What the exercise asks:
Return every line of the data below that includes the string "February".
*** Opening Task input ***
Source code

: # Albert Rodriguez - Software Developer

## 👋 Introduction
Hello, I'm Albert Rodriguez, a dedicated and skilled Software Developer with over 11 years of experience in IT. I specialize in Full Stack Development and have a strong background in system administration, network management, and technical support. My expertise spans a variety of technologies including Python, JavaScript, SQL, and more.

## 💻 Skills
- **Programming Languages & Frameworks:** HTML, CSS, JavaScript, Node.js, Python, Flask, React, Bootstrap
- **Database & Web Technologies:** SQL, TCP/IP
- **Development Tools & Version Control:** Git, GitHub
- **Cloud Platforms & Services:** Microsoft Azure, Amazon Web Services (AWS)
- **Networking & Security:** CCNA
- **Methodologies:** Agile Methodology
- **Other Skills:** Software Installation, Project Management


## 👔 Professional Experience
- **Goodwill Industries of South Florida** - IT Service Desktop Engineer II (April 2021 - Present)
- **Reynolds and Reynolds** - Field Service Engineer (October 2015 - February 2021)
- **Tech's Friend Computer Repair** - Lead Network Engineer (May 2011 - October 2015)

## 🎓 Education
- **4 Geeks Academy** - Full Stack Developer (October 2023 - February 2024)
*** Closing Task input ***
Result for this task:
- **Reynolds and Reynolds** - Field Service Engineer (October 2015 - February 2021)
- **4 Geeks Academy** - Full Stack Developer (October 2023 - February 2024)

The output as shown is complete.